Market Performance
Shares of Clean Science and Technology Limited witnessed high volatility on Thursday, August 21, after a sudden drop of 7% in early trade. The fall was triggered by an unusual surge in trading volumes, later clarified as a 'punching error' during a block deal.
By 10:15 a.m., the stock was trading at ₹1,137.9 on NSE, down 3.6% from the previous session’s close.
Main News
The company explained that a broker error at Spark Avendus caused over 6 crore shares to be exchanged in a block deal, whereas the actual intended transaction involved only 2.5 crore shares.
As a result, the stock price witnessed sharp swings before stabilizing. The firm later clarified that the 2.5 crore shares, representing 24% of its outstanding equity, were correctly exchanged in the transaction.
Company Details
- Promoter Stake Sale: The promoters, including Ashok Ramnarayan Boob, Krishnakumar Ramnarayan Boob and family, diluted up to 24% stake.
- Deal Value: Reports indicate the transaction could raise around ₹2,626 crore (approx. $302 million).
- Floor Price: Shares were sold at a floor price of ₹1,030 per share, about 13% lower than the previous session’s closing.
- Lock-In Period: The deal includes a 3-year lock-in, with exceptions for inter-se promoter transfers, change of control, or court-approved schemes.
- Brokers: Spark Institutional Equities (Avendus Capital) and JP Morgan acted as joint brokers.

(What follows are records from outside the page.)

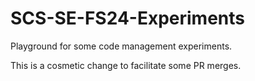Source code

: # SCS-SE-FS24-Experiments

Playground for some code management experiments.

This is a cosmetic change to facilitate some PR merges.

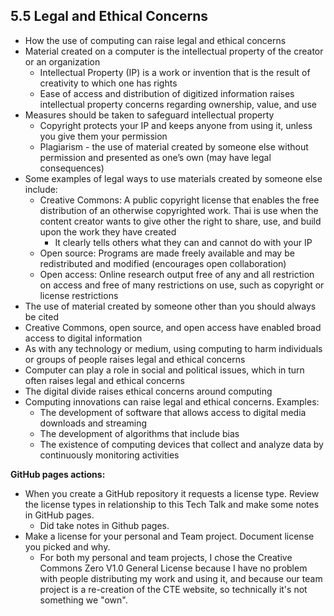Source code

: ## 5.5 Legal and Ethical Concerns
* How the use of computing can raise legal and ethical concerns
* Material created on a computer is the intellectual property of the creator or an organization
  * Intellectual Property (IP) is a work or invention that is the result of creativity to which one has rights
  * Ease of access and distribution of digitized information raises intellectual property concerns regarding ownership, value, and use
* Measures should be taken to safeguard intellectual property
  * Copyright protects your IP and keeps anyone from using it, unless you give them your permission
  * Plagiarism - the use of material created by someone else without permission and presented as one’s own (may have legal consequences)
* Some examples of legal ways to use materials created by someone else include:
  * Creative Commons: A public copyright license that enables the free distribution of an otherwise copyrighted work. Thai is use when the content creator wants to give other the right to share, use, and build upon the work they have created
    * It clearly tells others what they can and cannot do with your IP
  * Open source: Programs are made freely available and may be redistributed and modified (encourages open collaboration)
  * Open access: Online research output free of any and all restriction on access and free of many restrictions on use, such as copyright or license restrictions
* The use of material created by someone other than you should always be cited
* Creative Commons, open source, and open access have enabled broad access to digital information
* As with any technology or medium, using computing to harm individuals or groups of people raises legal and ethical concerns
* Computer can play a role in social and political issues, which in turn often raises legal and ethical concerns
* The digital divide raises ethical concerns around computing
* Computing innovations can raise legal and ethical concerns. Examples:
  * The development of software that allows access to digital media downloads and streaming
  * The development of algorithms that include bias
  * The existence of computing devices that collect and analyze data by continuously monitoring activities

**GitHub pages actions:**
* When you create a GitHub repository it requests a license type. Review the license types in relationship to this Tech Talk and make some notes in GitHub pages.
  * Did take notes in Github pages.
* Make a license for your personal and Team project. Document license you picked and why.
  * For both my personal and team projects, I chose the Creative Commons Zero V1.0 General License because I have no problem with people distributing my work and using it, and because our team project is a re-creation of the CTE website, so technically it's not something we "own".
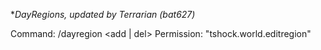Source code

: **DayRegions, updated by Terrarian (bat627)*

Command: /dayregion <add | del> <region name>
Permission: "tshock.world.editregion"
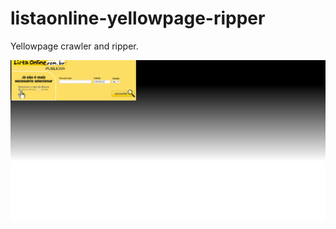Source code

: # listaonline-yellowpage-ripper
Yellowpage crawler and ripper.

![screenshot](/screenshots/Importação%20de%20Registros%20Listel.png "ripper")
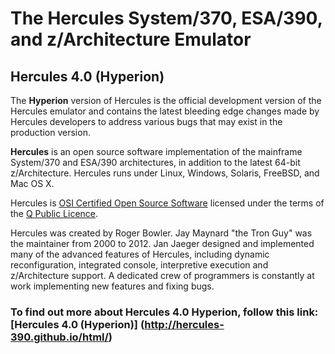 # The Hercules System/370, ESA/390, and z/Architecture Emulator

## Hercules 4.0 (Hyperion)

The **Hyperion** version of Hercules is the official development version of
the Hercules emulator and contains the latest bleeding edge changes made by Hercules
developers to address various bugs that may exist in the production version.

**Hercules** is an open source software implementation of the mainframe
System/370 and ESA/390 architectures, in addition to the latest 64-bit
z/Architecture. Hercules runs under Linux, Windows,
Solaris, FreeBSD,
and Mac OS X.

Hercules is [OSI Certified Open Source Software](http://www.opensource.org/)
licensed under the terms of the [Q Public Licence](http://hercules-390.github.io/html/herclic.html).

Hercules was created by Roger Bowler.
Jay Maynard "the Tron Guy" was the maintainer from 2000 to 2012.
Jan Jaeger designed and implemented many of the advanced features of
Hercules, including dynamic reconfiguration, integrated console,
interpretive execution and z/Architecture support. A dedicated crew of
programmers is constantly at work implementing new features and fixing bugs.

### To find out more about Hercules 4.0 Hyperion, follow this link: [Hercules 4.0 (Hyperion)] (http://hercules-390.github.io/html/)
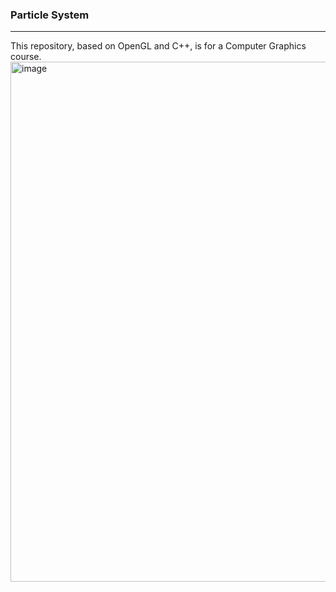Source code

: ### Particle System 
---
This repository, based on OpenGL and C++, is for a Computer Graphics course.
<img width="832" alt="image" src="https://github.com/user-attachments/assets/4ead5fd1-1ae3-4f50-a339-3e9b26cf70e9" />
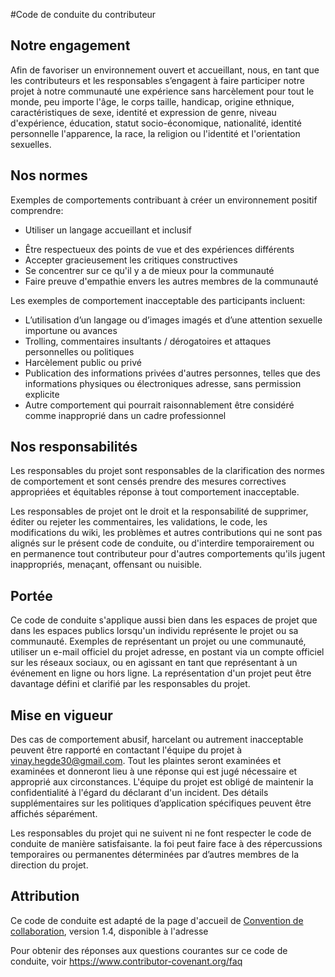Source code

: #Code de conduite du contributeur

## Notre engagement

Afin de favoriser un environnement ouvert et accueillant, nous, en tant que
les contributeurs et les responsables s’engagent à faire participer notre projet à
notre communauté une expérience sans harcèlement pour tout le monde, peu importe l'âge, le corps
taille, handicap, origine ethnique, caractéristiques de sexe, identité et expression de genre,
niveau d'expérience, éducation, statut socio-économique, nationalité, identité personnelle
l'apparence, la race, la religion ou l'identité et l'orientation sexuelles.

## Nos normes

Exemples de comportements contribuant à créer un environnement positif
comprendre:

- Utiliser un langage accueillant et inclusif
* Être respectueux des points de vue et des expériences différents
* Accepter gracieusement les critiques constructives
* Se concentrer sur ce qu'il y a de mieux pour la communauté
* Faire preuve d'empathie envers les autres membres de la communauté



Les exemples de comportement inacceptable des participants incluent:

* L’utilisation d’un langage ou d’images imagés et d’une attention sexuelle importune ou
 avances
* Trolling, commentaires insultants / dérogatoires et attaques personnelles ou politiques
* Harcèlement public ou privé
* Publication des informations privées d'autres personnes, telles que des informations physiques ou électroniques
 adresse, sans permission explicite
* Autre comportement qui pourrait raisonnablement être considéré comme inapproprié dans un
 cadre professionnel

## Nos responsabilités

Les responsables du projet sont responsables de la clarification des normes de
comportement et sont censés prendre des mesures correctives appropriées et équitables
réponse à tout comportement inacceptable.

Les responsables de projet ont le droit et la responsabilité de supprimer, éditer ou
rejeter les commentaires, les validations, le code, les modifications du wiki, les problèmes et autres contributions
qui ne sont pas alignés sur le présent code de conduite, ou d'interdire temporairement ou
en permanence tout contributeur pour d'autres comportements qu'ils jugent inappropriés,
menaçant, offensant ou nuisible.

## Portée

Ce code de conduite s'applique aussi bien dans les espaces de projet que dans les espaces publics
lorsqu'un individu représente le projet ou sa communauté. Exemples de
représentant un projet ou une communauté, utiliser un e-mail officiel du projet
adresse, en postant via un compte officiel sur les réseaux sociaux, ou en agissant en tant que
représentant à un événement en ligne ou hors ligne. La représentation d'un projet peut être
davantage défini et clarifié par les responsables du projet.

## Mise en vigueur

Des cas de comportement abusif, harcelant ou autrement inacceptable peuvent être
rapporté en contactant l'équipe du projet à vinay.hegde30@gmail.com. Tout
les plaintes seront examinées et examinées et donneront lieu à une réponse qui
est jugé nécessaire et approprié aux circonstances. L'équipe du projet est
obligé de maintenir la confidentialité à l'égard du déclarant d'un incident.
Des détails supplémentaires sur les politiques d’application spécifiques peuvent être affichés séparément.

Les responsables du projet qui ne suivent ni ne font respecter le code de conduite de manière satisfaisante.
la foi peut faire face à des répercussions temporaires ou permanentes déterminées par d’autres
membres de la direction du projet.

## Attribution

Ce code de conduite est adapté de la page d'accueil de [Convention de collaboration](https://www.contributor-covenant.org/version/1/4/code-of-conduct.html), version 1.4,
disponible à l'adresse

Pour obtenir des réponses aux questions courantes sur ce code de conduite, voir
https://www.contributor-covenant.org/faq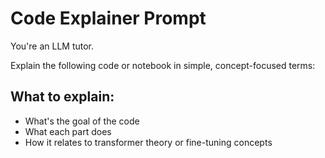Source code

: # Code Explainer Prompt

You're an LLM tutor.

Explain the following code or notebook in simple, concept-focused terms:

## What to explain:
- What's the goal of the code
- What each part does
- How it relates to transformer theory or fine-tuning concepts
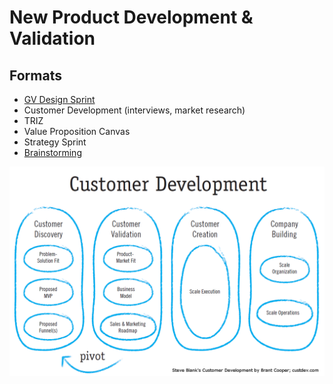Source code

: # New Product Development & Validation

## Formats

* [GV Design Sprint](https://www.gv.com/sprint/)
* Customer Development \(interviews, market research\)
* TRIZ
* Value Proposition Canvas
* Strategy Sprint
* [Brainstorming](https://business.tutsplus.com/articles/top-brainstorming-techniques--cms-27181)

![](../.gitbook/assets/image%20%2873%29.png)


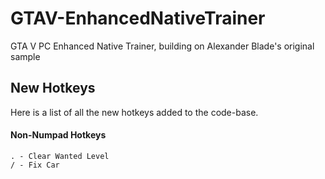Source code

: # GTAV-EnhancedNativeTrainer
GTA V PC Enhanced Native Trainer, building on Alexander Blade's original sample

## New Hotkeys
Here is a list of all the new hotkeys added to the code-base.
#### Non-Numpad Hotkeys
    . - Clear Wanted Level
    / - Fix Car


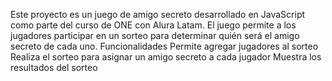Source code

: Este proyecto es un juego de amigo secreto desarrollado en JavaScript como parte del curso de ONE con Alura Latam. El juego permite a los jugadores participar en un sorteo para determinar quién será el amigo secreto de cada uno.
Funcionalidades
Permite agregar jugadores al sorteo
Realiza el sorteo para asignar un amigo secreto a cada jugador
Muestra los resultados del sorteo
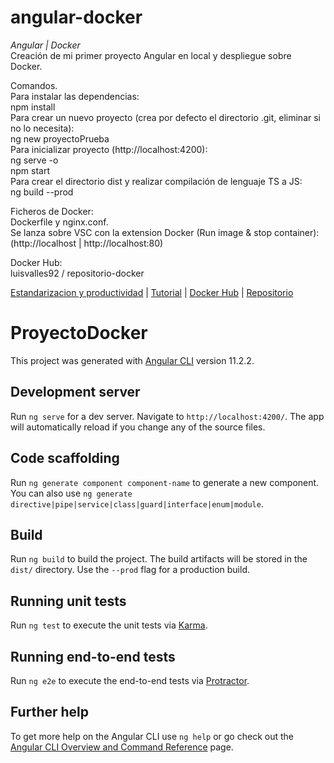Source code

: # angular-docker
_Angular | Docker_  
Creación de mi primer proyecto Angular en local y despliegue sobre Docker.  
  
Comandos.  
Para instalar las dependencias:  
npm install  
Para crear un nuevo proyecto (crea por defecto el directorio .git, eliminar si no lo necesita):  
ng new proyectoPrueba  
Para inicializar proyecto (http://localhost:4200):  
ng serve -o  
npm start  
Para crear el directorio dist y realizar compilación de lenguaje TS a JS:  
ng build --prod  
  
Ficheros de Docker:  
Dockerfile y nginx.conf.  
Se lanza sobre VSC con la extension Docker (Run image & stop container):  
(http://localhost | http://localhost:80)  
  
Docker Hub:  
luisvalles92 / repositorio-docker
  
[Estandarizacion y productividad](https://www.campusmvp.es/recursos/post/los-beneficios-de-utilizar-docker-y-contenedores-a-la-hora-de-programar.aspx) | [Tutorial](https://fbellod.medium.com/como-cargar-tu-app-en-angular-a-los-registros-de-docker-hub-1f32d18201fb) | [Docker Hub](https://hub.docker.com) | [Repositorio](https://github.com/LuisValles92/angular-docker)
  
# ProyectoDocker

This project was generated with [Angular CLI](https://github.com/angular/angular-cli) version 11.2.2.

## Development server

Run `ng serve` for a dev server. Navigate to `http://localhost:4200/`. The app will automatically reload if you change any of the source files.

## Code scaffolding

Run `ng generate component component-name` to generate a new component. You can also use `ng generate directive|pipe|service|class|guard|interface|enum|module`.

## Build

Run `ng build` to build the project. The build artifacts will be stored in the `dist/` directory. Use the `--prod` flag for a production build.

## Running unit tests

Run `ng test` to execute the unit tests via [Karma](https://karma-runner.github.io).

## Running end-to-end tests

Run `ng e2e` to execute the end-to-end tests via [Protractor](http://www.protractortest.org/).

## Further help

To get more help on the Angular CLI use `ng help` or go check out the [Angular CLI Overview and Command Reference](https://angular.io/cli) page.
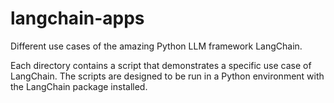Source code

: # langchain-apps
Different use cases of the amazing Python LLM framework LangChain.

Each directory contains a script that demonstrates a specific use case of LangChain. The scripts are designed to be run in a Python environment with the LangChain package installed.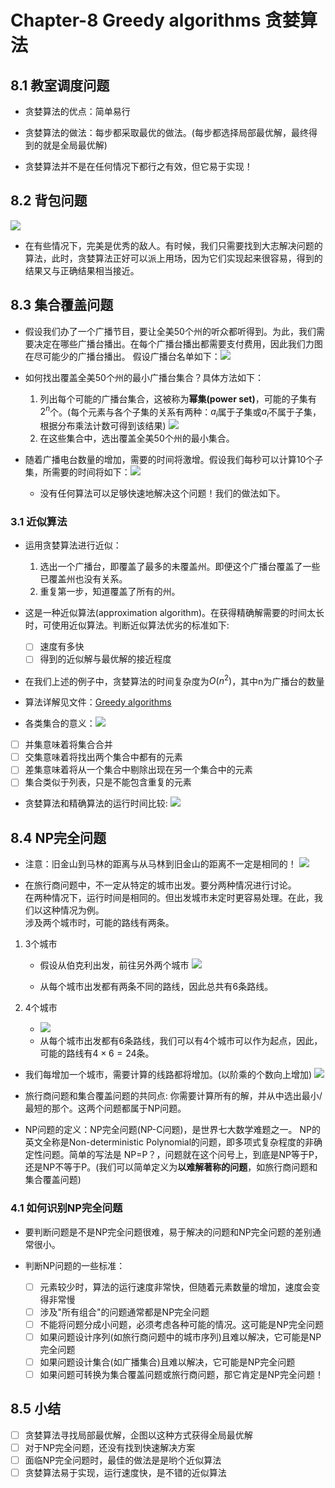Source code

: # Chapter-8 Greedy algorithms 贪婪算法

## 8.1 教室调度问题

- 贪婪算法的优点：简单易行

- 贪婪算法的做法：每步都采取最优的做法。(每步都选择局部最优解，最终得到的就是全局最优解)

- 贪婪算法并不是在任何情况下都行之有效，但它易于实现！

## 8.2 背包问题

![](2022-02-17-11-45-07.png)

- 在有些情况下，完美是优秀的敌人。有时候，我们只需要找到大志解决问题的算法，此时，贪婪算法正好可以派上用场，因为它们实现起来很容易，得到的结果又与正确结果相当接近。

##  8.3 集合覆盖问题

- 假设我们办了一个广播节目，要让全美50个州的听众都听得到。为此，我们需要决定在哪些广播台播出。在每个广播台播出都需要支付费用，因此我们力图在尽可能少的广播台播出。
  假设广播台名单如下：![](2022-02-17-11-53-02.png)

- 如何找出覆盖全美50个州的最小广播台集合？具体方法如下：
  1. 列出每个可能的广播台集合，这被称为**幂集(power set)**，可能的子集有$2^n$个。(每个元素与各个子集的关系有两种：$a_i$属于子集或$a_i$不属于子集，根据分布乘法计数可得到该结果)
     ![](2022-02-17-11-57-11.png)
  2. 在这些集合中，选出覆盖全美50个州的最小集合。

- 随着广播电台数量的增加，需要的时间将激增。假设我们每秒可以计算10个子集，所需要的时间将如下：![](2022-02-17-12-18-14.png)
  - 没有任何算法可以足够快速地解决这个问题！我们的做法如下。

### 3.1 近似算法

- 运用贪婪算法进行近似：
  1. 选出一个广播台，即覆盖了最多的未覆盖州。即便这个广播台覆盖了一些已覆盖州也没有关系。
  2. 重复第一步，知道覆盖了所有的州。

- 这是一种近似算法(approximation algorithm)。在获得精确解需要的时间太长时，可使用近似算法。判断近似算法优劣的标准如下:
  - [ ] 速度有多快
  - [ ] 得到的近似解与最优解的接近程度

- 在我们上述的例子中，贪婪算法的时间复杂度为$O(n^2)$，其中n为广播台的数量

- 算法详解见文件：[Greedy algorithms](Greedy_algorithms.py)

- 各类集合的意义：![](2022-02-17-15-35-03.png)
- [ ] 并集意味着将集合合并
- [ ] 交集意味着将找出两个集合中都有的元素
- [ ] 差集意味着将从一个集合中剔除出现在另一个集合中的元素
- [ ] 集合类似于列表，只是不能包含重复的元素

- 贪婪算法和精确算法的运行时间比较:
  ![](2022-02-17-15-59-44.png)

## 8.4 NP完全问题

- 注意：旧金山到马林的距离与从马林到旧金山的距离不一定是相同的！
  ![](2022-02-17-16-22-51.png)

- 在旅行商问题中，不一定从特定的城市出发。要分两种情况进行讨论。  
  在两种情况下，运行时间是相同的。但出发城市未定时更容易处理。在此，我们以这种情况为例。  
  涉及两个城市时，可能的路线有两条。

1. 3个城市
   - 假设从伯克利出发，前往另外两个城市
     ![](2022-02-17-16-26-10.png)
   
   - 从每个城市出发都有两条不同的路线，因此总共有6条路线。

2. 4个城市
   - ![](2022-02-17-16-29-59.png)
   - 从每个城市出发都有6条路线，我们可以有4个城市可以作为起点，因此，可能的路线有$4\times6 = 24$条。

- 我们每增加一个城市，需要计算的线路都将增加。(以阶乘的个数向上增加)
  ![](2022-02-17-16-31-37.png)

- 旅行商问题和集合覆盖问题的共同点: 你需要计算所有的解，并从中选出最小/最短的那个。这两个问题都属于NP问题。

- NP问题的定义：NP完全问题(NP-C问题)，是世界七大数学难题之一。 NP的英文全称是Non-deterministic Polynomial的问题，即多项式复杂程度的非确定性问题。简单的写法是 NP=P？，问题就在这个问号上，到底是NP等于P，还是NP不等于P。(我们可以简单定义为**以难解著称的问题**，如旅行商问题和集合覆盖问题)

### 4.1 如何识别NP完全问题

- 要判断问题是不是NP完全问题很难，易于解决的问题和NP完全问题的差别通常很小。

- 判断NP问题的一些标准：
  - [ ] 元素较少时，算法的运行速度非常快，但随着元素数量的增加，速度会变得非常慢
  - [ ] 涉及"所有组合"的问题通常都是NP完全问题
  - [ ] 不能将问题分成小问题，必须考虑各种可能的情况。这可能是NP完全问题
  - [ ] 如果问题设计序列(如旅行商问题中的城市序列)且难以解决，它可能是NP完全问题
  - [ ] 如果问题设计集合(如广播集合)且难以解决，它可能是NP完全问题
  - [ ] 如果问题可转换为集合覆盖问题或旅行商问题，那它肯定是NP完全问题！

## 8.5 小结

- [ ] 贪婪算法寻找局部最优解，企图以这种方式获得全局最优解
- [ ] 对于NP完全问题，还没有找到快速解决方案
- [ ] 面临NP完全问题时，最佳的做法是是哟个近似算法
- [ ] 贪婪算法易于实现，运行速度快，是不错的近似算法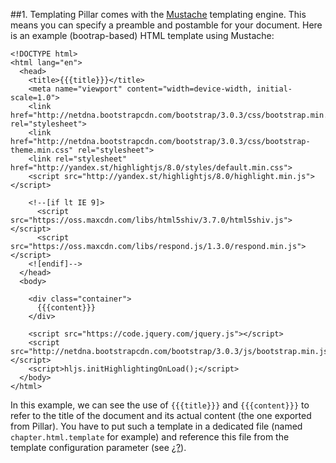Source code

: 

##1\.  Templating
<a name="templating"></a>
Pillar comes with the [Mustache](http://smalltalkhub.com/#!/~NorbertHartl/Mustache) templating engine\. This means you can specify a preamble and postamble for your document\. Here is an example \(bootrap\-based\) HTML template using Mustache:




    <!DOCTYPE html>
    <html lang="en">
      <head>
        <title>{{{title}}}</title>
        <meta name="viewport" content="width=device-width, initial-scale=1.0">
        <link href="http://netdna.bootstrapcdn.com/bootstrap/3.0.3/css/bootstrap.min.css" rel="stylesheet">
        <link href="http://netdna.bootstrapcdn.com/bootstrap/3.0.3/css/bootstrap-theme.min.css" rel="stylesheet">
        <link rel="stylesheet" href="http://yandex.st/highlightjs/8.0/styles/default.min.css">
        <script src="http://yandex.st/highlightjs/8.0/highlight.min.js"></script>
    
        <!--[if lt IE 9]>
          <script src="https://oss.maxcdn.com/libs/html5shiv/3.7.0/html5shiv.js"></script>
          <script src="https://oss.maxcdn.com/libs/respond.js/1.3.0/respond.min.js"></script>
        <![endif]-->
      </head>
      <body>
    
        <div class="container">
          {{{content}}}
        </div>
    
        <script src="https://code.jquery.com/jquery.js"></script>
        <script src="http://netdna.bootstrapcdn.com/bootstrap/3.0.3/js/bootstrap.min.js"></script>
        <script>hljs.initHighlightingOnLoad();</script>
      </body>
    </html>



In this example, we can see the use of `{{{title}}}` and `{{{content}}}` to refer to the title of the document and its actual content \(the one exported from Pillar\)\. You have to put such a template in a dedicated file \(named `chapter.html.template` for example\) and reference this file from the template configuration parameter \(see [¿?](#sec:confParam:template)\)\.
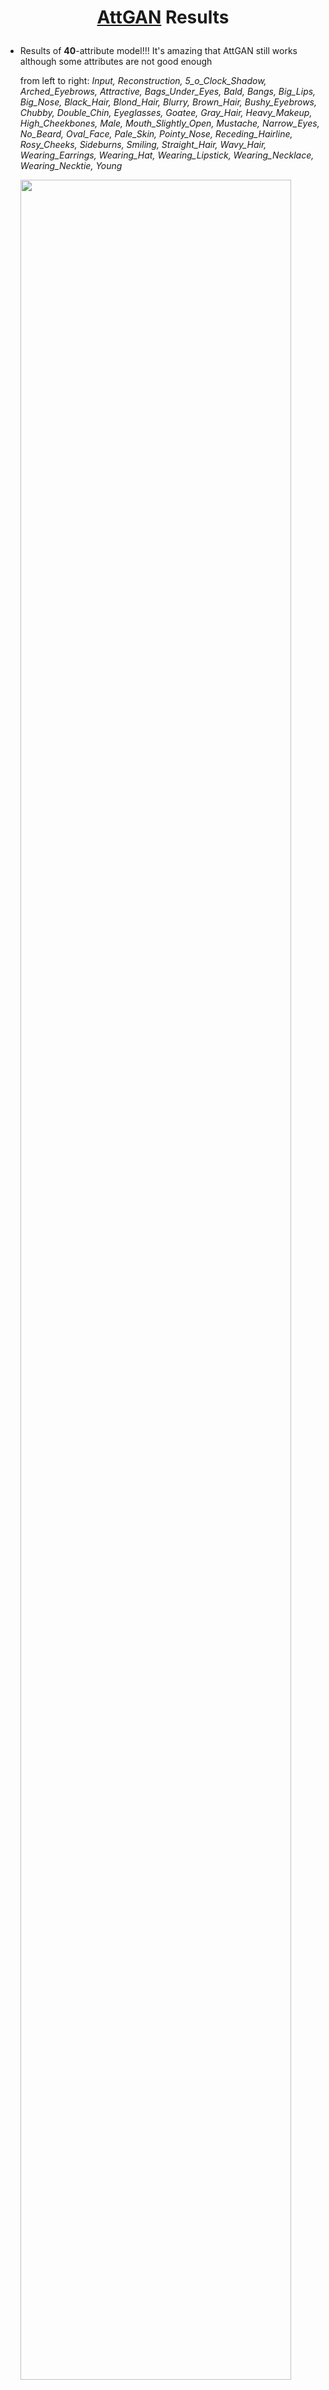 # <p align="center"> [AttGAN](https://arxiv.org/abs/1711.10678) Results </p>

- Results of **40**-attribute model!!! It's amazing that AttGAN still works although some attributes are not good enough

    from left to right: *Input, Reconstruction, 5_o_Clock_Shadow, Arched_Eyebrows, Attractive, Bags_Under_Eyes, Bald, Bangs, Big_Lips, Big_Nose, Black_Hair, Blond_Hair, Blurry, Brown_Hair, Bushy_Eyebrows, Chubby, Double_Chin, Eyeglasses, Goatee, Gray_Hair, Heavy_Makeup, High_Cheekbones, Male, Mouth_Slightly_Open, Mustache, Narrow_Eyes, No_Beard, Oval_Face, Pale_Skin, Pointy_Nose, Receding_Hairline, Rosy_Cheeks, Sideburns, Smiling, Straight_Hair, Wavy_Hair, Wearing_Earrings, Wearing_Hat, Wearing_Lipstick, Wearing_Necklace, Wearing_Necktie, Young*

    <img src="./pics/sample_validation_40.jpg" width="95%">

- Results of **256x256**-input model

    from left to right: *Input, Reconstruction, Bald, Bangs, Black_Hair, Blond_Hair, Brown_Hair, Bushy_Eyebrows, Eyeglasses, Male, Mouth_Slightly_Open, Mustache, No_Beard, Pale_Skin, Young*

    <img src="./pics/sample_validation_256x.jpg" width="95%">

- Results of **384x384**-input model

    from left to right: *Input, Reconstruction, Bald, Bangs, Black_Hair, Blond_Hair, Brown_Hair, Bushy_Eyebrows, Eyeglasses, Male, Mouth_Slightly_Open, Mustache, No_Beard, Pale_Skin, Young*

    <img src="./pics/sample_validation_384x.jpg" width="95%">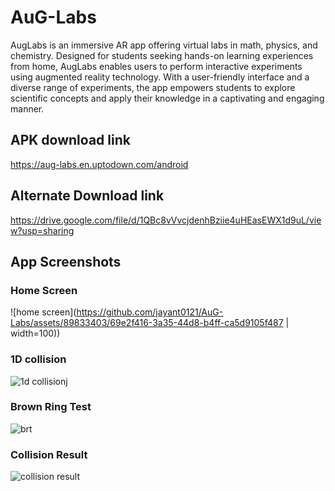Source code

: # AuG-Labs

AugLabs is an immersive AR app offering virtual labs in math, physics, and chemistry. Designed for students seeking hands-on learning experiences from home, AugLabs enables users to perform interactive experiments using augmented reality technology. With a user-friendly interface and a diverse range of experiments, the app empowers students to explore scientific concepts and apply their knowledge in a captivating and engaging manner.

## APK download link
https://aug-labs.en.uptodown.com/android

## Alternate Download link
https://drive.google.com/file/d/1QBc8vVvcjdenhBziie4uHEasEWX1d9uL/view?usp=sharing

## App Screenshots
### Home Screen
![home screen](https://github.com/jayant0121/AuG-Labs/assets/89833403/69e2f416-3a35-44d8-b4ff-ca5d9105f487 | width=100))
### 1D collision
![1d collisionj](https://github.com/jayant0121/AuG-Labs/assets/89833403/a277db72-1a38-4b82-8717-be6027c4eb51)
### Brown Ring Test
![brt](https://github.com/jayant0121/AuG-Labs/assets/89833403/f23f9e2a-032d-42b8-b493-d8cfbe35b7d4)
### Collision Result
![collision result](https://github.com/jayant0121/AuG-Labs/assets/89833403/d533e1f6-9e70-4bd2-ad74-e7222756e14d)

Shareholding Pattern (as of June quarter):
- Promoters: 74.9%
- FIIs: 6.2%
- DIIs: 5.9%
- Public: 12.9%
Financial Data – Q1 (June Quarter)
- Revenue: ₹240 crore (+8% YoY)
- EBITDA: Grew 5% YoY
- EBITDA Margins: Stable
- Net Profits: Not disclosed in block trade filing, but sequentially aligned with EBITDA growth
Summary
The Clean Science share price dropped sharply due to a block trade error but recovered after clarification. With 2.5 crore shares (24% equity) exchanged, the promoters successfully executed a large stake sale valued at ₹2,626 crore. Despite the short-term fall, the company’s Q1 FY25 revenue of ₹240 crore (+8% YoY) and steady EBITDA growth highlight operational stability.